--- Records for this task ---

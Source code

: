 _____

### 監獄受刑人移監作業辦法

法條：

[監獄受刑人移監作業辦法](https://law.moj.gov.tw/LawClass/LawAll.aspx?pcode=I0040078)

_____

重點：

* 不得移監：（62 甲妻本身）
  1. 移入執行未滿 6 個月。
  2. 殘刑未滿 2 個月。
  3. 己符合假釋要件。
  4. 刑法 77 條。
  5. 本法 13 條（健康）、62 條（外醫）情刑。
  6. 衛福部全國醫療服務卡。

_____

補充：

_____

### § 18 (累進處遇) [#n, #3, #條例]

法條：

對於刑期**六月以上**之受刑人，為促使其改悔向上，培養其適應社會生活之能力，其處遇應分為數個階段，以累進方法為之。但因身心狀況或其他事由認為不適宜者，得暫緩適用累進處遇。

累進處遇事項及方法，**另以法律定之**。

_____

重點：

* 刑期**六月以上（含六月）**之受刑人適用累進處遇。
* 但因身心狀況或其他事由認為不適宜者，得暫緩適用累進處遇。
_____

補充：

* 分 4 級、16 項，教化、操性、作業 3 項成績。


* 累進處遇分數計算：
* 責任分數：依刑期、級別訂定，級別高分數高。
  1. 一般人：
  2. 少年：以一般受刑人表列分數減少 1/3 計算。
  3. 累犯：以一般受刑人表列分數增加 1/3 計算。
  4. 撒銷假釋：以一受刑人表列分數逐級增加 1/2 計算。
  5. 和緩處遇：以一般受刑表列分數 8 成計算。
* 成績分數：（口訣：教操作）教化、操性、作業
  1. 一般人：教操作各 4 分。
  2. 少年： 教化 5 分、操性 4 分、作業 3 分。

---

Please transcribe all of the records, keeping every line exactly as it is.

Source code

: _____

### 監獄受刑人移監作業辦法

法條：

[監獄受刑人移監作業辦法](https://law.moj.gov.tw/LawClass/LawAll.aspx?pcode=I0040078)

_____

重點：

* 不得移監：（62 甲妻本身）
  1. 移入執行未滿 6 個月。
  2. 殘刑未滿 2 個月。
  3. 己符合假釋要件。
  4. 刑法 77 條。
  5. 本法 13 條（健康）、62 條（外醫）情刑。
  6. 衛福部全國醫療服務卡。

_____

補充：

_____

### § 18 (累進處遇) [#n, #3, #條例]

法條：

對於刑期**六月以上**之受刑人，為促使其改悔向上，培養其適應社會生活之能力，其處遇應分為數個階段，以累進方法為之。但因身心狀況或其他事由認為不適宜者，得暫緩適用累進處遇。

累進處遇事項及方法，**另以法律定之**。

_____

重點：

* 刑期**六月以上（含六月）**之受刑人適用累進處遇。
* 但因身心狀況或其他事由認為不適宜者，得暫緩適用累進處遇。
_____

補充：

* 分 4 級、16 項，教化、操性、作業 3 項成績。


* 累進處遇分數計算：
* 責任分數：依刑期、級別訂定，級別高分數高。
  1. 一般人：
  2. 少年：以一般受刑人表列分數減少 1/3 計算。
  3. 累犯：以一般受刑人表列分數增加 1/3 計算。
  4. 撒銷假釋：以一受刑人表列分數逐級增加 1/2 計算。
  5. 和緩處遇：以一般受刑表列分數 8 成計算。
* 成績分數：（口訣：教操作）教化、操性、作業
  1. 一般人：教操作各 4 分。
  2. 少年： 教化 5 分、操性 4 分、作業 3 分。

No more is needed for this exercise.